Scientific classification
- Kingdom: Animalia
- Phylum: Chordata
- Class: Aves
- Order: Charadriiformes
- Family: Charadriidae
- Genus: Charadrius
- Species: C. obscurus
- Subspecies: C. o. obscurus
- Trinomial name: Charadrius obscurus obscurus Gmelin, 1789

= Southern New Zealand dotterel =

Bird species of New Zealand

The southern New Zealand dotterel or southern red-breasted plover (Charadrius obscurus obscurus) is a critically endangered subspecies of the New Zealand dotterel, a shorebird endemic to New Zealand. The subspecies was once widespread across the South Island, but now breeds almost exclusively on Stewart Island.

==Taxonomy==
The southern New Zealand dotterel and its fellow subspecies, the northern New Zealand dotterel, were traditionally lumped together into one species under the name New Zealand dotterel. However, studies have shown that there are significant morphological differences to justify the separation of these two subspecies, with the southern subspecies being far bulkier.
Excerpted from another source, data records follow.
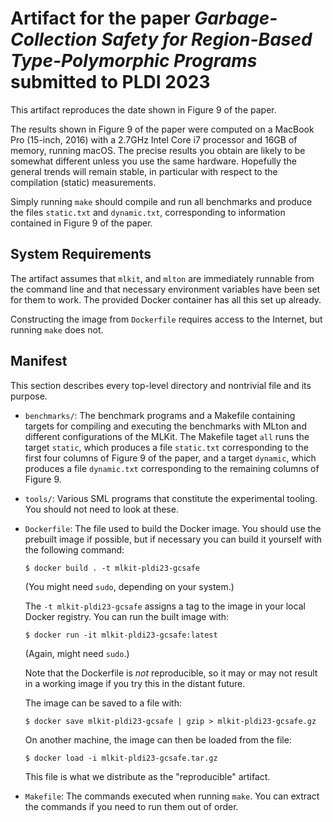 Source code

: # Artifact for the paper *Garbage-Collection Safety for Region-Based Type-Polymorphic Programs* submitted to PLDI 2023

This artifact reproduces the date shown in Figure 9 of the paper.

The results shown in Figure 9 of the paper were computed on a MacBook
Pro (15-inch, 2016) with a 2.7GHz Intel Core i7 processor and 16GB of
memory, running macOS. The precise results you obtain are likely to be
somewhat different unless you use the same hardware.  Hopefully the
general trends will remain stable, in particular with respect to the
compilation (static) measurements.

Simply running `make` should compile and run all benchmarks and
produce the files `static.txt` and `dynamic.txt`, corresponding to
information contained in Figure 9 of the paper.

## System Requirements

The artifact assumes that `mlkit`, and `mlton` are immediately
runnable from the command line and that necessary environment
variables have been set for them to work.  The provided Docker
container has all this set up already.

Constructing the image from `Dockerfile` requires access to the
Internet, but running `make` does not.

## Manifest

This section describes every top-level directory and nontrivial file
and its purpose.

* `benchmarks/`: The benchmark programs and a Makefile containing
  targets for compiling and executing the benchmarks with MLton and
  different configurations of the MLKit. The Makefile taget `all` runs
  the target `static`, which produces a file `static.txt`
  corresponding to the first four columns of Figure 9 of the paper, and
  a target `dynamic`, which produces a file `dynamic.txt`
  corresponding to the remaining columns of Figure 9.

* `tools/`: Various SML programs that constitute the experimental
  tooling.  You should not need to look at these.

* `Dockerfile`: The file used to build the Docker image.  You should
  use the prebuilt image if possible, but if necessary you can build
  it yourself with the following command:

  ```
  $ docker build . -t mlkit-pldi23-gcsafe
  ```

  (You might need `sudo`, depending on your system.)

  The `-t mlkit-pldi23-gcsafe` assigns a tag to the image in your
  local Docker registry.  You can run the built image with:

  ```
  $ docker run -it mlkit-pldi23-gcsafe:latest
  ```

  (Again, might need `sudo`.)

  Note that the Dockerfile is *not* reproducible, so it may or may not
  result in a working image if you try this in the distant future.

  The image can be saved to a file with:

  ```
  $ docker save mlkit-pldi23-gcsafe | gzip > mlkit-pldi23-gcsafe.gz
  ```

  On another machine, the image can then be loaded from the file:

  ```
  $ docker load -i mlkit-pldi23-gcsafe.tar.gz
  ```

  This file is what we distribute as the "reproducible" artifact.

* `Makefile`: The commands executed when running `make`.  You can
  extract the commands if you need to run them out of order.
Not only that, but different environments on the South Island may have given rise to different features, such as stronger winds necessitating a longer middle toe and claw. There are also significant differences in behavior, with the northern New Zealand dotterel preferring sandy beaches, while the southern New Zealand dotterel prefers inland nest sites, wintering on the South Island's beaches. In 2014, this subspecies was split by some taxonomic authorities.
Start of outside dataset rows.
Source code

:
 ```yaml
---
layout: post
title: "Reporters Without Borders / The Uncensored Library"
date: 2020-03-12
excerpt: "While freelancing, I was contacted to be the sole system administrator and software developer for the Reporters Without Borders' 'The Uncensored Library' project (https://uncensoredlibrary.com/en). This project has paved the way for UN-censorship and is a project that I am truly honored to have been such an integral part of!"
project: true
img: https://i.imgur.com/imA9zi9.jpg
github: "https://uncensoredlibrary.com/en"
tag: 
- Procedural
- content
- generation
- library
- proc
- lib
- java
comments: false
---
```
==Distribution and habitat==
While it was formerly found throughout the South Island, it is currently restricted to Stewart Island, where it breeds on inland mountain tops, plains, inland wetlands, marine intertidal, and river valleys. They have an upper elevation limit of 1,000 meters (3280.84 feet).

==Status==
The southern New Zealand dotterel is categorized as critically endangered as its population is decreasing and is severely fragmented with 60 to 80 matured individuals left. It has largely died out in the South Island due to introduced predators such as feral cats and stoats. The total population dropped to 62 in 1992, before recovering to 290 birds in 2010. It has since declined to around 126 individuals, as of April 2023. The decline is not due to a lack of recruitment, but rather the death of mature birds, with predation by feral cats a major factor. An estimated 40–50 birds died during the 2022–2023 breeding season. Normal lifespan is about 20 years, but currently about 80 per cent die within 5 years.